İşte bu noktadan sonra A330’da gerçekten bazı şeylerin değişmeye başladığını gösteren şöyle bir ikinci soru gelmiş:
Banu El, iki parmağı ile ekran büyütme işareti yapıp; “Ama kadrajı genişletince karede Esad da görünüyor” demiş.
REİS SON NOKTAYI KOYUNCA ISRAR EDİLEBİLİR Mİ?
Herhalde masadaki erkek mürettebatın hayret dolu bakışları altında sormuştur bu soruyu…
Öyle ya, Reis son noktayı koyunca ısrar edilir mi?…
Valla baya cesur bir iş ve bunu o uçakta ancak bir kadın gazeteci yapabilirdi.
Helal olsun Banu’ya…
O anda Fahrettin Altun’un yüzü nasıldı, çok merak ettim, ama uçaktan gelen, “ölümlü” faniler arasında onun tek kare fotoğrafını göremediğimiz için bilemiyorum.
Tekrar ediyorum, herhalde Cumhurbaşkanı’nın da keyfi yerindeymiş ki, o da şu cevabı vermiş:
“Banu, çerçeveyi genişletirsen o kareye daha kimler girer…”
Yani Cumhurbaşkanı; “Kadrajı daha fazla genişletme” diyor nazikçe…
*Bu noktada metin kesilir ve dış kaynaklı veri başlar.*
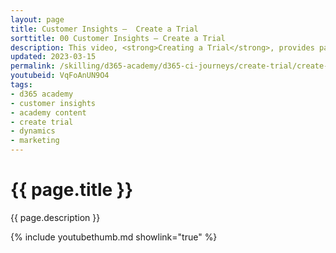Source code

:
```yaml
---
layout: page
title: Customer Insights —  Create a Trial
sorttitle: 00 Customer Insights — Create a Trial
description: This video, <strong>Creating a Trial</strong>, provides partners with step-by-step guidance on how to quickly create a Marketing trial.
updated: 2023-03-15
permalink: /skilling/d365-academy/d365-ci-journeys/create-trial/create-trial
youtubeid: VqFoAnUN9O4
tags: 
- d365 academy
- customer insights
- academy content
- create trial
- dynamics
- marketing
---
```


# {{ page.title }}

{{ page.description }}

{% include youtubethumb.md showlink="true" %}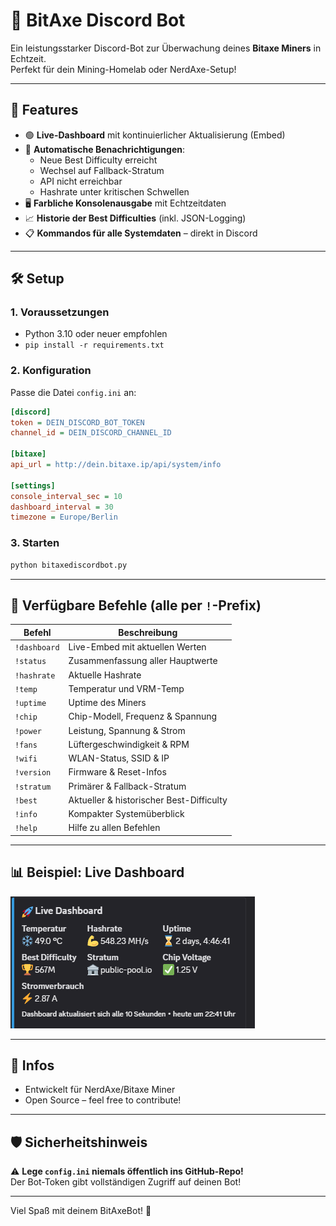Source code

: # 🤖 BitAxe Discord Bot

Ein leistungsstarker Discord-Bot zur Überwachung deines **Bitaxe Miners** in Echtzeit.  
Perfekt für dein Mining-Homelab oder NerdAxe-Setup!

---

## 🚀 Features

- 🟢 **Live-Dashboard** mit kontinuierlicher Aktualisierung (Embed)
- 🔄 **Automatische Benachrichtigungen**:
  - Neue Best Difficulty erreicht
  - Wechsel auf Fallback-Stratum
  - API nicht erreichbar
  - Hashrate unter kritischen Schwellen
- 🖥 **Farbliche Konsolenausgabe** mit Echtzeitdaten
- 📈 **Historie der Best Difficulties** (inkl. JSON-Logging)
- 📋 **Kommandos für alle Systemdaten** – direkt in Discord

---

## 🛠 Setup

### 1. Voraussetzungen

- Python 3.10 oder neuer empfohlen
- `pip install -r requirements.txt`

### 2. Konfiguration

Passe die Datei `config.ini` an:

```ini
[discord]
token = DEIN_DISCORD_BOT_TOKEN
channel_id = DEIN_DISCORD_CHANNEL_ID

[bitaxe]
api_url = http://dein.bitaxe.ip/api/system/info

[settings]
console_interval_sec = 10
dashboard_interval = 30
timezone = Europe/Berlin
```

### 3. Starten

```bash
python bitaxediscordbot.py
```

---

## 💬 Verfügbare Befehle (alle per `!`-Prefix)

| Befehl       | Beschreibung |
|--------------|-------------|
| `!dashboard` | Live-Embed mit aktuellen Werten |
| `!status`    | Zusammenfassung aller Hauptwerte |
| `!hashrate`  | Aktuelle Hashrate |
| `!temp`      | Temperatur und VRM-Temp |
| `!uptime`    | Uptime des Miners |
| `!chip`      | Chip-Modell, Frequenz & Spannung |
| `!power`     | Leistung, Spannung & Strom |
| `!fans`      | Lüftergeschwindigkeit & RPM |
| `!wifi`      | WLAN-Status, SSID & IP |
| `!version`   | Firmware & Reset-Infos |
| `!stratum`   | Primärer & Fallback-Stratum |
| `!best`      | Aktueller & historischer Best-Difficulty |
| `!info`      | Kompakter Systemüberblick |
| `!help`      | Hilfe zu allen Befehlen |

---

## 📊 Beispiel: Live Dashboard

![Beispiel Embed](dashboard.png)

---

## 🧠 Infos

- Entwickelt für NerdAxe/Bitaxe Miner
- Open Source – feel free to contribute!

---

## 🛡 Sicherheitshinweis

⚠️ **Lege `config.ini` niemals öffentlich ins GitHub-Repo!**  
Der Bot-Token gibt vollständigen Zugriff auf deinen Bot!

---

Viel Spaß mit deinem BitAxeBot! 🥳
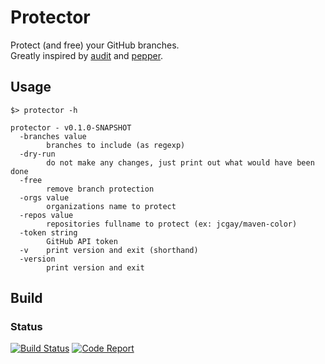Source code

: # Protector

Protect (and free) your GitHub branches.  
Greatly inspired by [audit](https://github.com/jessfraz/audit) and [pepper](https://github.com/jessfraz/pepper).

## Usage

```
$> protector -h                                                                                                                                                           

protector - v0.1.0-SNAPSHOT
  -branches value
    	branches to include (as regexp)
  -dry-run
    	do not make any changes, just print out what would have been done
  -free
    	remove branch protection
  -orgs value
    	organizations name to protect
  -repos value
    	repositories fullname to protect (ex: jcgay/maven-color)
  -token string
    	GitHub API token
  -v	print version and exit (shorthand)
  -version
    	print version and exit
```

## Build

### Status

[![Build Status](https://travis-ci.org/jcgay/protector.svg?branch=master)](https://travis-ci.org/jcgay/protector)
[![Code Report](https://goreportcard.com/badge/github.com/jcgay/protector)](https://goreportcard.com/report/github.com/jcgay/protector)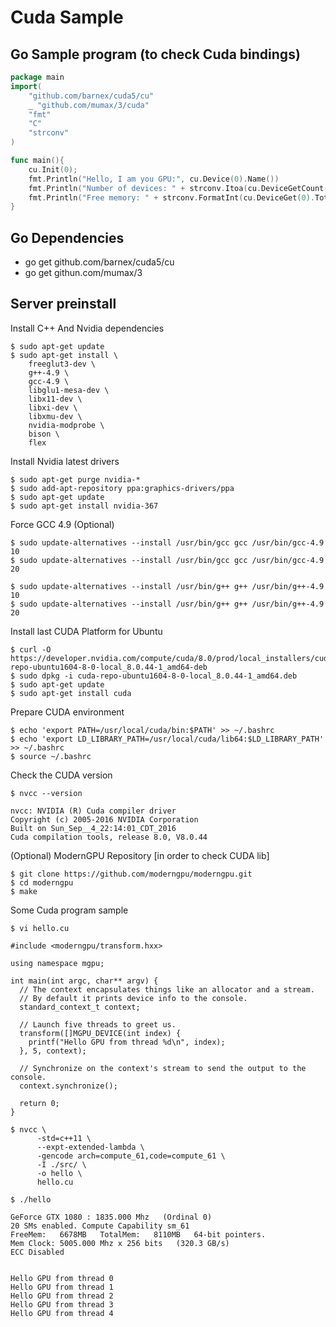 # Cuda Sample

## Go Sample program (to check Cuda bindings)

```go
package main
import(
	"github.com/barnex/cuda5/cu"
	_ "github.com/mumax/3/cuda"
	"fmt"
	"C"
	"strconv"
)

func main(){
	cu.Init(0);
	fmt.Println("Hello, I am you GPU:", cu.Device(0).Name())
	fmt.Println("Number of devices: " + strconv.Itoa(cu.DeviceGetCount()))
	fmt.Println("Free memory: " + strconv.FormatInt(cu.DeviceGet(0).TotalMem(),10))
}
```

## Go Dependencies

- go get github.com/barnex/cuda5/cu
- go get githun.com/mumax/3

## Server preinstall

Install C++ And Nvidia dependencies

```text
$ sudo apt-get update
$ sudo apt-get install \
    freeglut3-dev \
    g++-4.9 \
    gcc-4.9 \
    libglu1-mesa-dev \
    libx11-dev \
    libxi-dev \
    libxmu-dev \
    nvidia-modprobe \
    bison \
    flex
```

Install Nvidia latest drivers

```text
$ sudo apt-get purge nvidia-*
$ sudo add-apt-repository ppa:graphics-drivers/ppa
$ sudo apt-get update
$ sudo apt-get install nvidia-367
```

Force GCC 4.9 (Optional)

```text
$ sudo update-alternatives --install /usr/bin/gcc gcc /usr/bin/gcc-4.9 10
$ sudo update-alternatives --install /usr/bin/gcc gcc /usr/bin/gcc-4.9 20

$ sudo update-alternatives --install /usr/bin/g++ g++ /usr/bin/g++-4.9 10
$ sudo update-alternatives --install /usr/bin/g++ g++ /usr/bin/g++-4.9 20
```

Install last CUDA Platform for Ubuntu

```text
$ curl -O https://developer.nvidia.com/compute/cuda/8.0/prod/local_installers/cuda-repo-ubuntu1604-8-0-local_8.0.44-1_amd64-deb
$ sudo dpkg -i cuda-repo-ubuntu1604-8-0-local_8.0.44-1_amd64.deb
$ sudo apt-get update
$ sudo apt-get install cuda
```

Prepare CUDA environment

```text
$ echo 'export PATH=/usr/local/cuda/bin:$PATH' >> ~/.bashrc
$ echo 'export LD_LIBRARY_PATH=/usr/local/cuda/lib64:$LD_LIBRARY_PATH' >> ~/.bashrc
$ source ~/.bashrc
```

Check the CUDA version

```text
$ nvcc --version

nvcc: NVIDIA (R) Cuda compiler driver
Copyright (c) 2005-2016 NVIDIA Corporation
Built on Sun_Sep__4_22:14:01_CDT_2016
Cuda compilation tools, release 8.0, V8.0.44
```

(Optional) ModernGPU Repository [in order to check CUDA lib]

```text
$ git clone https://github.com/moderngpu/moderngpu.git
$ cd moderngpu
$ make
```

Some Cuda program sample

```text
$ vi hello.cu
```

```cuda 
#include <moderngpu/transform.hxx>

using namespace mgpu;

int main(int argc, char** argv) {
  // The context encapsulates things like an allocator and a stream.
  // By default it prints device info to the console.
  standard_context_t context;

  // Launch five threads to greet us.
  transform([]MGPU_DEVICE(int index) {
    printf("Hello GPU from thread %d\n", index);
  }, 5, context);

  // Synchronize on the context's stream to send the output to the console.
  context.synchronize();

  return 0;
}
```

```text
$ nvcc \
      -std=c++11 \
      --expt-extended-lambda \
      -gencode arch=compute_61,code=compute_61 \
      -I ./src/ \
      -o hello \
      hello.cu
```

```text
$ ./hello

GeForce GTX 1080 : 1835.000 Mhz   (Ordinal 0)
20 SMs enabled. Compute Capability sm_61
FreeMem:   6678MB   TotalMem:   8110MB   64-bit pointers.
Mem Clock: 5005.000 Mhz x 256 bits   (320.3 GB/s)
ECC Disabled


Hello GPU from thread 0
Hello GPU from thread 1
Hello GPU from thread 2
Hello GPU from thread 3
Hello GPU from thread 4
```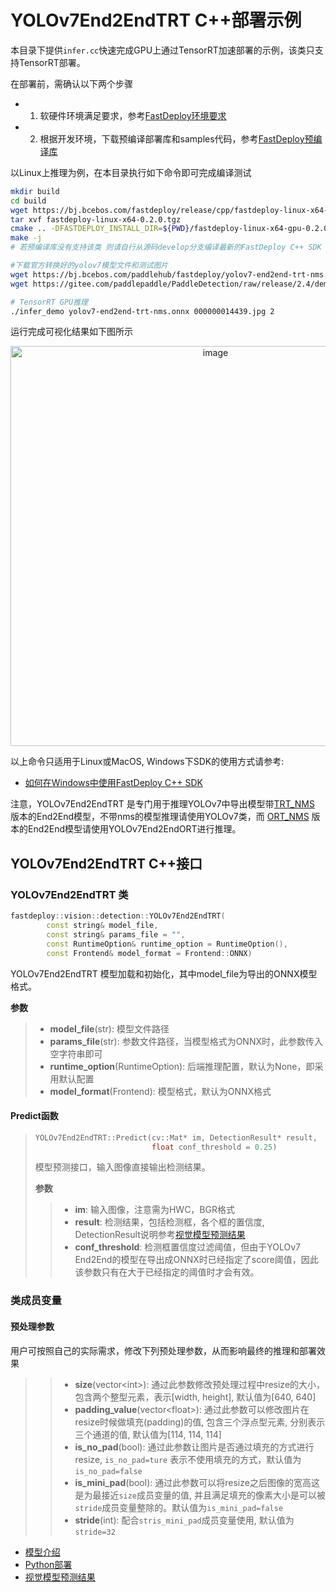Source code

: # YOLOv7End2EndTRT C++部署示例

本目录下提供`infer.cc`快速完成GPU上通过TensorRT加速部署的示例，该类只支持TensorRT部署。

在部署前，需确认以下两个步骤

- 1. 软硬件环境满足要求，参考[FastDeploy环境要求](../../../../../docs/environment.md)  
- 2. 根据开发环境，下载预编译部署库和samples代码，参考[FastDeploy预编译库](../../../../../docs/quick_start)

以Linux上推理为例，在本目录执行如下命令即可完成编译测试

```bash
mkdir build
cd build
wget https://bj.bcebos.com/fastdeploy/release/cpp/fastdeploy-linux-x64-gpu-0.2.0.tgz
tar xvf fastdeploy-linux-x64-0.2.0.tgz
cmake .. -DFASTDEPLOY_INSTALL_DIR=${PWD}/fastdeploy-linux-x64-gpu-0.2.0
make -j
# 若预编译库没有支持该类 则请自行从源码develop分支编译最新的FastDeploy C++ SDK

#下载官方转换好的yolov7模型文件和测试图片
wget https://bj.bcebos.com/paddlehub/fastdeploy/yolov7-end2end-trt-nms.onnx
wget https://gitee.com/paddlepaddle/PaddleDetection/raw/release/2.4/demo/000000014439.jpg

# TensorRT GPU推理
./infer_demo yolov7-end2end-trt-nms.onnx 000000014439.jpg 2
```

运行完成可视化结果如下图所示

<div align='center'>
  <img width="640" alt="image" src="https://user-images.githubusercontent.com/31974251/186605967-ad0c53f2-3ce8-4032-a90f-6f5c1238e7f4.png">
</div>

以上命令只适用于Linux或MacOS, Windows下SDK的使用方式请参考:  
- [如何在Windows中使用FastDeploy C++ SDK](../../../../../docs/compile/how_to_use_sdk_on_windows.md)

注意，YOLOv7End2EndTRT 是专门用于推理YOLOv7中导出模型带[TRT_NMS](https://github.com/WongKinYiu/yolov7/blob/main/models/experimental.py#L111) 版本的End2End模型，不带nms的模型推理请使用YOLOv7类，而 [ORT_NMS](https://github.com/WongKinYiu/yolov7/blob/main/models/experimental.py#L87) 版本的End2End模型请使用YOLOv7End2EndORT进行推理。

## YOLOv7End2EndTRT C++接口

### YOLOv7End2EndTRT 类

```c++
fastdeploy::vision::detection::YOLOv7End2EndTRT(
        const string& model_file,
        const string& params_file = "",
        const RuntimeOption& runtime_option = RuntimeOption(),
        const Frontend& model_format = Frontend::ONNX)
```

YOLOv7End2EndTRT 模型加载和初始化，其中model_file为导出的ONNX模型格式。

**参数**

> * **model_file**(str): 模型文件路径
> * **params_file**(str): 参数文件路径，当模型格式为ONNX时，此参数传入空字符串即可
> * **runtime_option**(RuntimeOption): 后端推理配置，默认为None，即采用默认配置
> * **model_format**(Frontend): 模型格式，默认为ONNX格式

#### Predict函数

> ```c++
> YOLOv7End2EndTRT::Predict(cv::Mat* im, DetectionResult* result,
>                           float conf_threshold = 0.25)
> ```
>
> 模型预测接口，输入图像直接输出检测结果。
>
> **参数**
>
> > * **im**: 输入图像，注意需为HWC，BGR格式
> > * **result**: 检测结果，包括检测框，各个框的置信度, DetectionResult说明参考[视觉模型预测结果](../../../../../docs/api/vision_results/)
> > * **conf_threshold**: 检测框置信度过滤阈值，但由于YOLOv7 End2End的模型在导出成ONNX时已经指定了score阈值，因此该参数只有在大于已经指定的阈值时才会有效。

### 类成员变量
#### 预处理参数
用户可按照自己的实际需求，修改下列预处理参数，从而影响最终的推理和部署效果

> > * **size**(vector&lt;int&gt;): 通过此参数修改预处理过程中resize的大小，包含两个整型元素，表示[width, height], 默认值为[640, 640]
> > * **padding_value**(vector&lt;float&gt;): 通过此参数可以修改图片在resize时候做填充(padding)的值, 包含三个浮点型元素, 分别表示三个通道的值, 默认值为[114, 114, 114]
> > * **is_no_pad**(bool): 通过此参数让图片是否通过填充的方式进行resize, `is_no_pad=ture` 表示不使用填充的方式，默认值为`is_no_pad=false`
> > * **is_mini_pad**(bool): 通过此参数可以将resize之后图像的宽高这是为最接近`size`成员变量的值, 并且满足填充的像素大小是可以被`stride`成员变量整除的。默认值为`is_mini_pad=false`
> > * **stride**(int): 配合`stris_mini_pad`成员变量使用, 默认值为`stride=32`

- [模型介绍](../../)
- [Python部署](../python)
- [视觉模型预测结果](../../../../../docs/api/vision_results/)
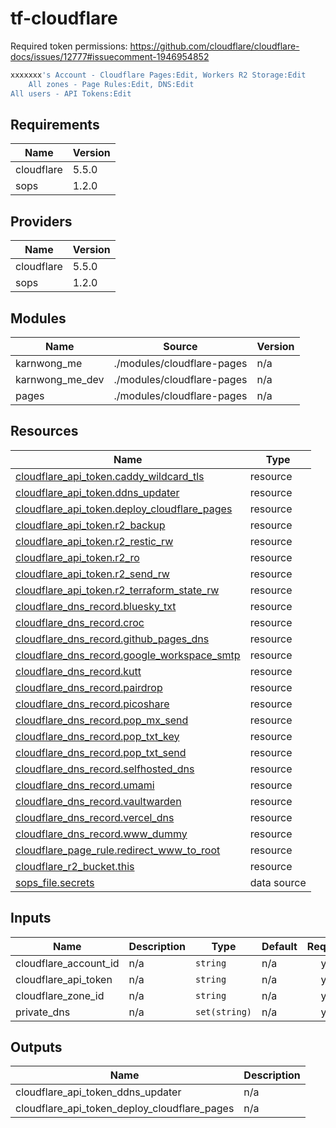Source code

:# tf-cloudflare

Required token permissions: <https://github.com/cloudflare/cloudflare-docs/issues/12777#issuecomment-1946954852>

```bash
xxxxxxx's Account - Cloudflare Pages:Edit, Workers R2 Storage:Edit
    All zones - Page Rules:Edit, DNS:Edit
All users - API Tokens:Edit
```

<!-- BEGIN_TF_DOCS -->
## Requirements

| Name | Version |
|------|---------|
| cloudflare | 5.5.0 |
| sops | 1.2.0 |

## Providers

| Name | Version |
|------|---------|
| cloudflare | 5.5.0 |
| sops | 1.2.0 |

## Modules

| Name | Source | Version |
|------|--------|---------|
| karnwong\_me | ./modules/cloudflare-pages | n/a |
| karnwong\_me\_dev | ./modules/cloudflare-pages | n/a |
| pages | ./modules/cloudflare-pages | n/a |

## Resources

| Name | Type |
|------|------|
| [cloudflare_api_token.caddy_wildcard_tls](https://registry.terraform.io/providers/cloudflare/cloudflare/5.5.0/docs/resources/api_token) | resource |
| [cloudflare_api_token.ddns_updater](https://registry.terraform.io/providers/cloudflare/cloudflare/5.5.0/docs/resources/api_token) | resource |
| [cloudflare_api_token.deploy_cloudflare_pages](https://registry.terraform.io/providers/cloudflare/cloudflare/5.5.0/docs/resources/api_token) | resource |
| [cloudflare_api_token.r2_backup](https://registry.terraform.io/providers/cloudflare/cloudflare/5.5.0/docs/resources/api_token) | resource |
| [cloudflare_api_token.r2_restic_rw](https://registry.terraform.io/providers/cloudflare/cloudflare/5.5.0/docs/resources/api_token) | resource |
| [cloudflare_api_token.r2_ro](https://registry.terraform.io/providers/cloudflare/cloudflare/5.5.0/docs/resources/api_token) | resource |
| [cloudflare_api_token.r2_send_rw](https://registry.terraform.io/providers/cloudflare/cloudflare/5.5.0/docs/resources/api_token) | resource |
| [cloudflare_api_token.r2_terraform_state_rw](https://registry.terraform.io/providers/cloudflare/cloudflare/5.5.0/docs/resources/api_token) | resource |
| [cloudflare_dns_record.bluesky_txt](https://registry.terraform.io/providers/cloudflare/cloudflare/5.5.0/docs/resources/dns_record) | resource |
| [cloudflare_dns_record.croc](https://registry.terraform.io/providers/cloudflare/cloudflare/5.5.0/docs/resources/dns_record) | resource |
| [cloudflare_dns_record.github_pages_dns](https://registry.terraform.io/providers/cloudflare/cloudflare/5.5.0/docs/resources/dns_record) | resource |
| [cloudflare_dns_record.google_workspace_smtp](https://registry.terraform.io/providers/cloudflare/cloudflare/5.5.0/docs/resources/dns_record) | resource |
| [cloudflare_dns_record.kutt](https://registry.terraform.io/providers/cloudflare/cloudflare/5.5.0/docs/resources/dns_record) | resource |
| [cloudflare_dns_record.pairdrop](https://registry.terraform.io/providers/cloudflare/cloudflare/5.5.0/docs/resources/dns_record) | resource |
| [cloudflare_dns_record.picoshare](https://registry.terraform.io/providers/cloudflare/cloudflare/5.5.0/docs/resources/dns_record) | resource |
| [cloudflare_dns_record.pop_mx_send](https://registry.terraform.io/providers/cloudflare/cloudflare/5.5.0/docs/resources/dns_record) | resource |
| [cloudflare_dns_record.pop_txt_key](https://registry.terraform.io/providers/cloudflare/cloudflare/5.5.0/docs/resources/dns_record) | resource |
| [cloudflare_dns_record.pop_txt_send](https://registry.terraform.io/providers/cloudflare/cloudflare/5.5.0/docs/resources/dns_record) | resource |
| [cloudflare_dns_record.selfhosted_dns](https://registry.terraform.io/providers/cloudflare/cloudflare/5.5.0/docs/resources/dns_record) | resource |
| [cloudflare_dns_record.umami](https://registry.terraform.io/providers/cloudflare/cloudflare/5.5.0/docs/resources/dns_record) | resource |
| [cloudflare_dns_record.vaultwarden](https://registry.terraform.io/providers/cloudflare/cloudflare/5.5.0/docs/resources/dns_record) | resource |
| [cloudflare_dns_record.vercel_dns](https://registry.terraform.io/providers/cloudflare/cloudflare/5.5.0/docs/resources/dns_record) | resource |
| [cloudflare_dns_record.www_dummy](https://registry.terraform.io/providers/cloudflare/cloudflare/5.5.0/docs/resources/dns_record) | resource |
| [cloudflare_page_rule.redirect_www_to_root](https://registry.terraform.io/providers/cloudflare/cloudflare/5.5.0/docs/resources/page_rule) | resource |
| [cloudflare_r2_bucket.this](https://registry.terraform.io/providers/cloudflare/cloudflare/5.5.0/docs/resources/r2_bucket) | resource |
| [sops_file.secrets](https://registry.terraform.io/providers/carlpett/sops/1.2.0/docs/data-sources/file) | data source |

## Inputs

| Name | Description | Type | Default | Required |
|------|-------------|------|---------|:--------:|
| cloudflare\_account\_id | n/a | `string` | n/a | yes |
| cloudflare\_api\_token | n/a | `string` | n/a | yes |
| cloudflare\_zone\_id | n/a | `string` | n/a | yes |
| private\_dns | n/a | `set(string)` | n/a | yes |

## Outputs

| Name | Description |
|------|-------------|
| cloudflare\_api\_token\_ddns\_updater | n/a |
| cloudflare\_api\_token\_deploy\_cloudflare\_pages | n/a |
<!-- END_TF_DOCS -->
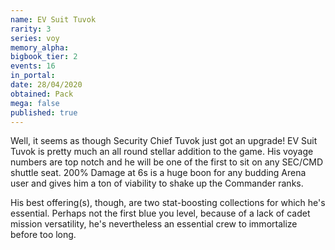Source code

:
 ```yaml
---
name: EV Suit Tuvok
rarity: 3
series: voy
memory_alpha:
bigbook_tier: 2
events: 16
in_portal:
date: 28/04/2020
obtained: Pack
mega: false
published: true
---
```


Well, it seems as though Security Chief Tuvok just got an upgrade! EV Suit Tuvok is pretty much an all round stellar addition to the game. His voyage numbers are top notch and he will be one of the first to sit on any SEC/CMD shuttle seat. 200% Damage at 6s is a huge boon for any budding Arena user and gives him a ton of viability to shake up the Commander ranks.

His best offering(s), though, are two stat-boosting collections for which he's essential. Perhaps not the first blue you level, because of a lack of cadet mission versatility, he's nevertheless an essential crew to immortalize before too long.
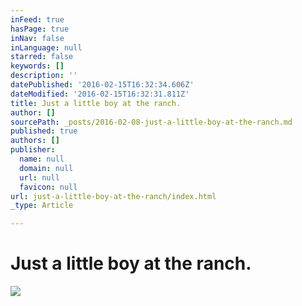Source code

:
 ```yaml
---
inFeed: true
hasPage: true
inNav: false
inLanguage: null
starred: false
keywords: []
description: ''
datePublished: '2016-02-15T16:32:34.606Z'
dateModified: '2016-02-15T16:32:31.811Z'
title: Just a little boy at the ranch.
author: []
sourcePath: _posts/2016-02-08-just-a-little-boy-at-the-ranch.md
published: true
authors: []
publisher:
  name: null
  domain: null
  url: null
  favicon: null
url: just-a-little-boy-at-the-ranch/index.html
_type: Article

---
```

# Just a little boy at the ranch.
![](https://s3-us-west-2.amazonaws.com/the-grid-img/p/b96e0c8d2ee9bf432b8e39a200a990af10bda9bc.png)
A330’DAKİ CHETHAM HOUSE KURALLARI GEVŞİYOR MU?
Bu arada Cumhurbaşkanı’na; Esad konuşurken neden salondan ayrıldığı da sorulmuş.
Bir protesto amacıyla yapmadığını, başka bir yerde yemek randevusu olduğu için kalktığı cevabını vermiş.
Ama benim kulağıma gelen şu:
Arap Birliği toplantısında Dışişleri Bakanı Hakan Fidan konuşurken Suriye Dışişleri bakanı salonu terk etmiş.
Cumhurbaşkanı da galiba biraz ona misilleme olarak yapmış.
Neyse, bakın A330 uçağındaki Chatham House kuralları galiba biraz gevşiyor.
Yavaş yavaş gülen insan kareleri, espriler sızmaya başladı.
Uçaktaki arkadaşlar şimdilik bu konulara göremiyor ama ben öğrendikçe “A330’dan canlı yayına” devam edeceğim.